# What needs to be done
In the material below, identify each line bearing the word "const". Reproduce those lines.
Segment Open
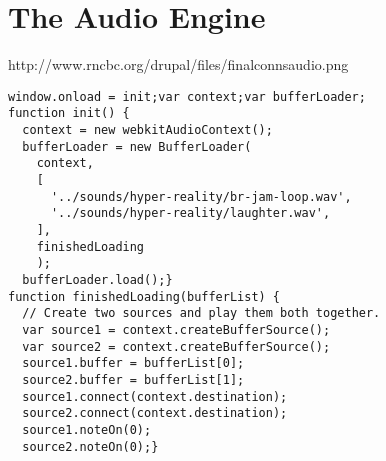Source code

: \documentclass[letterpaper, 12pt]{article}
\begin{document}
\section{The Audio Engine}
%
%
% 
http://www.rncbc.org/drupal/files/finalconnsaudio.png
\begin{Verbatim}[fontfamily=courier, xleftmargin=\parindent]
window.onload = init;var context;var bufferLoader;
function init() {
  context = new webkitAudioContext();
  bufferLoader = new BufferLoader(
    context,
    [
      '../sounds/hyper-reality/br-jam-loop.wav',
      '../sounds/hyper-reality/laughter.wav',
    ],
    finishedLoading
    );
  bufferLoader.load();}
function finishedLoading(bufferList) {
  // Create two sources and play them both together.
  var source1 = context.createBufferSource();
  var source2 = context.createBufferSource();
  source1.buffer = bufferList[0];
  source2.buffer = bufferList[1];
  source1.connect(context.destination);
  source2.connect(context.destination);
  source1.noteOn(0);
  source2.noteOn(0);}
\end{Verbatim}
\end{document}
Segment Closed
Segment Open
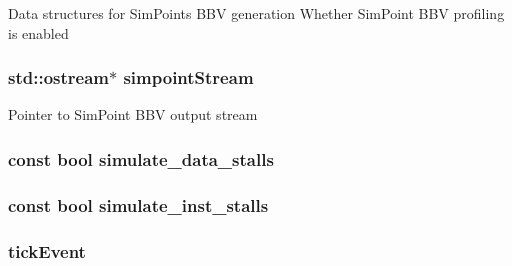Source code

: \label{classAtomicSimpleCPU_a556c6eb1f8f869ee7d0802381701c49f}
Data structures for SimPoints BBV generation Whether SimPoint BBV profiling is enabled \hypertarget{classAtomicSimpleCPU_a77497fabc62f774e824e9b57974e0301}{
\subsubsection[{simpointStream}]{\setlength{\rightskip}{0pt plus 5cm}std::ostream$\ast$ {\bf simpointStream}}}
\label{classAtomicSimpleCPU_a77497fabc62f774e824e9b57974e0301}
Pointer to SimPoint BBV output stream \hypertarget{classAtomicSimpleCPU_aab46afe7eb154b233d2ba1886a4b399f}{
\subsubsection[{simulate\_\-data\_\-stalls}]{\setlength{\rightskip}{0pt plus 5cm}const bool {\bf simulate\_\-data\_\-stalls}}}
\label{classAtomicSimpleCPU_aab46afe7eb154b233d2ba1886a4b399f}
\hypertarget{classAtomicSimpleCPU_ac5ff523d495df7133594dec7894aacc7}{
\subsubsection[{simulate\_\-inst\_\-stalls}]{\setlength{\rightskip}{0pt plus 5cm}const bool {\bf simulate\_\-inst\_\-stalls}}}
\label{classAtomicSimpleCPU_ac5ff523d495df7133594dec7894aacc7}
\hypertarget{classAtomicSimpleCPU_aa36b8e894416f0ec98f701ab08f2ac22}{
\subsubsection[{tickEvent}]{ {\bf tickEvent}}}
Segment Closed
Segment Open
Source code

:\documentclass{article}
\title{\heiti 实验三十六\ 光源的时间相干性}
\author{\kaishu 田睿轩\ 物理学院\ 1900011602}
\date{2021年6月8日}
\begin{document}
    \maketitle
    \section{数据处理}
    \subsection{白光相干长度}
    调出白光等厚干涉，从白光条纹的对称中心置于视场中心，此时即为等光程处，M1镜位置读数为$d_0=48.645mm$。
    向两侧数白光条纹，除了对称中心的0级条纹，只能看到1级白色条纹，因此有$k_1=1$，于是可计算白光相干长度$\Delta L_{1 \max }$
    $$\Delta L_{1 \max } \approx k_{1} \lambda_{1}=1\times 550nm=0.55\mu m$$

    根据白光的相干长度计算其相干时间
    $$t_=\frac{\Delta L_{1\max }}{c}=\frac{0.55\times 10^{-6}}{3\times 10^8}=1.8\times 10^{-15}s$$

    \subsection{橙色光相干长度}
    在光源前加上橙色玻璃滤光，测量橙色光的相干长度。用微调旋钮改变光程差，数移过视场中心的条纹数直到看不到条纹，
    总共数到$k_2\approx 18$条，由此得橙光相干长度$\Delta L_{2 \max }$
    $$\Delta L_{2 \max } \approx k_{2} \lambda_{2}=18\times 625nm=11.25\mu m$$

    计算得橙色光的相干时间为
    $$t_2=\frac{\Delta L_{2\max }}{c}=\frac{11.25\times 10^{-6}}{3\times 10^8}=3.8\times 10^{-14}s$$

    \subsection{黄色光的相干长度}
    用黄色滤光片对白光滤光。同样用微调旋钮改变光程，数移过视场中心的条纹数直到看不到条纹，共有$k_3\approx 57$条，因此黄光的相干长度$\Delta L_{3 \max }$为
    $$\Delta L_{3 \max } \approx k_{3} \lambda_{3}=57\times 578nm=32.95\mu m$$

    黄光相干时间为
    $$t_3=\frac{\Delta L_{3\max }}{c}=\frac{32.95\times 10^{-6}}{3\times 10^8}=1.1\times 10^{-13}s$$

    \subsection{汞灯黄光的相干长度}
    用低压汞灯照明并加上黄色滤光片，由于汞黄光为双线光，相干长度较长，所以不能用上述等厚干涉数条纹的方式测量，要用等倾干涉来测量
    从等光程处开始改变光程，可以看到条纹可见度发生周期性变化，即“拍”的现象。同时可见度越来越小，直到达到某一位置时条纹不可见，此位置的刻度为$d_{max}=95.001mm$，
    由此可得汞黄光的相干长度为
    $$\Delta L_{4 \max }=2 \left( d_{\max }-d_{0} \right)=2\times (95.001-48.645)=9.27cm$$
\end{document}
Segment Closed
# Exercise solution
\subsubsection[{simulate\_\-data\_\-stalls}]{\setlength{\rightskip}{0pt plus 5cm}const bool {\bf simulate\_\-data\_\-stalls}}}
\subsubsection[{simulate\_\-inst\_\-stalls}]{\setlength{\rightskip}{0pt plus 5cm}const bool {\bf simulate\_\-inst\_\-stalls}}}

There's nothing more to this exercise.